Leading with Lori

I Thought I Needed More Hours

Written by Lori G. Brown | July 9, 2026 at 3:00 PM

It was the fall of 2021 and, by most standards, I had taken on a ridiculous amount.

I had just become CEO of PayNW. I had joined the IPPA board and immediately stepped onto the executive team. I had three kids at home, two in hockey, one in club gymnastics, and somewhere in the middle of all of that, I had this idea for a leadership development company, Värkrz, that I really wanted to get off the ground.

And as I looked at that list, I remember thinking:

If I got on Ritalin, I could probably do all of this.

Which, in hindsight, might be the most ADHD sentence I have ever said.

The funny thing is, at the time, I was convinced I did not have ADHD. I just thought medicine would upgrade my already busy operating system.

So I went to my doctor and told her I thought I might have ADHD. She handed me a questionnaire. My intention, honestly, was to answer it in whatever way got me the medicine.

Turns out, I did not need to exaggerate.

The questions started out easy enough

Some of the questions felt ridiculous.

“How many times have you been fired?”

Never.

Not once.

Honestly, I could not even imagine it.

I have only really had two jobs.

At first, the questionnaire almost felt validating.

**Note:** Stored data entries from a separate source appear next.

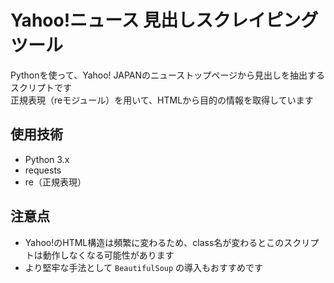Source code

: # Yahoo!ニュース 見出しスクレイピングツール

Pythonを使って、Yahoo! JAPANのニューストップページから見出しを抽出するスクリプトです  
正規表現（reモジュール）を用いて、HTMLから目的の情報を取得しています

## 使用技術

- Python 3.x
- requests
- re（正規表現）


## 注意点

- Yahoo!のHTML構造は頻繁に変わるため、class名が変わるとこのスクリプトは動作しなくなる可能性があります
- より堅牢な手法として `BeautifulSoup` の導入もおすすめです
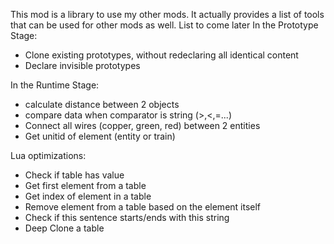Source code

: This mod is a library to use my other mods.
It actually provides a list of tools that can be used for other mods as well. List to come later
In the Prototype Stage:  
- Clone existing prototypes, without redeclaring all identical content
- Declare invisible prototypes

In the Runtime Stage:  
- calculate distance between 2 objects
- compare data when comparator is string (>,<,=...)
- Connect all wires (copper, green, red) between 2 entities
- Get unitid of element (entity or train)

Lua optimizations:
- Check if table has value
- Get first element from a table
- Get index of element in a table
- Remove element from a table based on the element itself
- Check if this sentence starts/ends with this string
- Deep Clone a table 
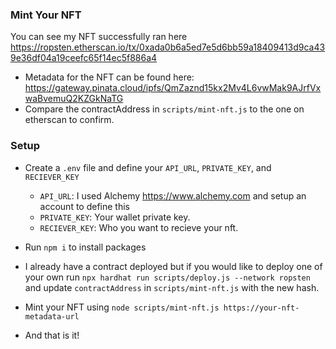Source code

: ### Mint Your NFT

You can see my NFT successfully ran here https://ropsten.etherscan.io/tx/0xada0b6a5ed7e5d6bb59a18409413d9ca439e36df04a19ceefc65f14ec5f886a4
- Metadata for the NFT can be found here: https://gateway.pinata.cloud/ipfs/QmZaznd15kx2Mv4L6vwMak9AJrfVxwaBvemuQ2KZGkNaTG
- Compare the contractAddress in `scripts/mint-nft.js` to the one on etherscan to confirm.

### Setup

- Create a `.env` file and define your `API_URL`, `PRIVATE_KEY`, and `RECIEVER_KEY`
    - `API_URL`: I used Alchemy https://www.alchemy.com and setup an account to define this
    - `PRIVATE_KEY`: Your wallet private key.
    - `RECIEVER_KEY`: Who you want to recieve your nft. 

- Run `npm i` to install packages

- I already have a contract deployed but if you would like to deploy one of your own run `npx hardhat run scripts/deploy.js --network ropsten` and update `contractAddress` in `scripts/mint-nft.js` with the new hash.

- Mint your NFT using `node scripts/mint-nft.js https://your-nft-metadata-url`

- And that is it!
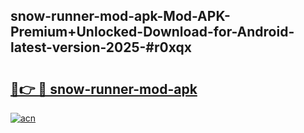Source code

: ## snow-runner-mod-apk-Mod-APK-Premium+Unlocked-Download-for-Android-latest-version-2025-#r0xqx

# <h2><a href="https://bedroomkl.my?title=snow-runner-mod-apk&ref=20M">🔗👉 🔴 snow-runner-mod-apk</a></h2>

[![acn](https://github.com/user-attachments/assets/0f9c940e-d8b0-45ae-aac7-cd30a18b3e1c)](https://bedroomkl.my?title=snow-runner-mod-apk&ref=20M)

See? I knew I did not have ADHD.

Then came the other questions.

“How often do you lose things important to a task or activity?”

Well…

I do not think I have ever completed a task without losing something important to that task.

Keys. A notebook. The one document I absolutely needed.

And my personal favorite: immediately buying a replacement for the thing I lost, only to discover it was somehow right there the entire time.

Apparently, most people do not repurchase things they already own simply because they temporarily disappeared into a parallel universe.

News to me.

Which also means my husband has apparently been right for years when he gets annoyed that I bought something we “already had.”

Although, in my defense, if I could not find it, did I really have it?

Then it got a little uncomfortable

As the appointment went on, I started realizing something uncomfortable.

Maybe I was not trying to become more productive.

Maybe I was trying to solve something I had quietly been navigating my entire life.

Because the version of ADHD I grew up hearing about in the 80s and 90s looked nothing like me.

I could sit still. I was not disruptive. I was not bouncing off the walls.

I was just constantly trying to outwork a brain I did not yet understand.

And if I am being honest, the signs had always been there.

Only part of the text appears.